**The task:** If a line below contains the word "Types", count it; give only the total.

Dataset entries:

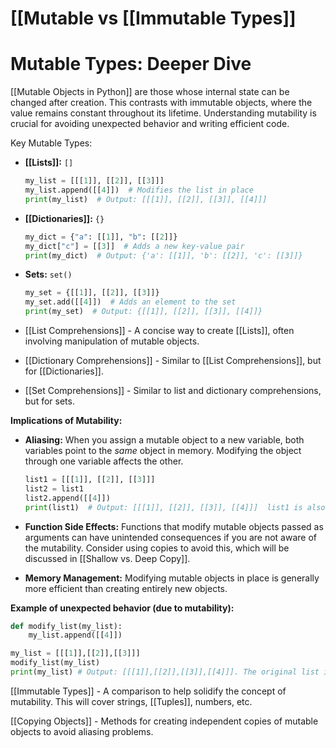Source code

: # [[Mutable vs [[Immutable Types]]
# Mutable Types: Deeper Dive

[[Mutable Objects in Python]] are those whose internal state can be changed after creation.  This contrasts with immutable objects, where the value remains constant throughout its lifetime.  Understanding mutability is crucial for avoiding unexpected behavior and writing efficient code.

Key Mutable Types:

* **[[Lists]]:**  `[]`
    ```python
    my_list = [[[1]], [[2]], [[3]]]
    my_list.append([[4]])  # Modifies the list in place
    print(my_list)  # Output: [[[1]], [[2]], [[3]], [[4]]]
    ```

* **[[Dictionaries]]:** `{}`
    ```python
    my_dict = {"a": [[1]], "b": [[2]]}
    my_dict["c"] = [[3]]  # Adds a new key-value pair
    print(my_dict)  # Output: {'a': [[1]], 'b': [[2]], 'c': [[3]]}
    ```

* **Sets:** `set()`
    ```python
    my_set = {[[1]], [[2]], [[3]]}
    my_set.add([[4]])  # Adds an element to the set
    print(my_set)  # Output: {[[1]], [[2]], [[3]], [[4]]}
    ```

* [[List Comprehensions]] -  A concise way to create [[Lists]], often involving manipulation of mutable objects.


* [[Dictionary Comprehensions]] - Similar to [[List Comprehensions]], but for [[Dictionaries]].


* [[Set Comprehensions]] -  Similar to list and dictionary comprehensions, but for sets.


**Implications of Mutability:**

* **Aliasing:** When you assign a mutable object to a new variable, both variables point to the *same* object in memory. Modifying the object through one variable affects the other.

    ```python
    list1 = [[[1]], [[2]], [[3]]]
    list2 = list1
    list2.append([[4]])
    print(list1)  # Output: [[[1]], [[2]], [[3]], [[4]]]  list1 is also modified!
    ```

* **Function Side Effects:**  Functions that modify mutable objects passed as arguments can have unintended consequences if you are not aware of the mutability.  Consider using copies to avoid this, which will be discussed in [[Shallow vs. Deep Copy]].

* **Memory Management:**  Modifying mutable objects in place is generally more efficient than creating entirely new objects.


**Example of unexpected behavior (due to mutability):**

```python
def modify_list(my_list):
    my_list.append([[4]])

my_list = [[[1]],[[2]],[[3]]]
modify_list(my_list)
print(my_list) # Output: [[[1]],[[2]],[[3]],[[4]]]. The original list is changed!
```

[[Immutable Types]] - A comparison to help solidify the concept of mutability.  This will cover strings, [[Tuples]], numbers, etc.

[[Copying Objects]] -  Methods for creating independent copies of mutable objects to avoid aliasing problems.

**Answer box:** 4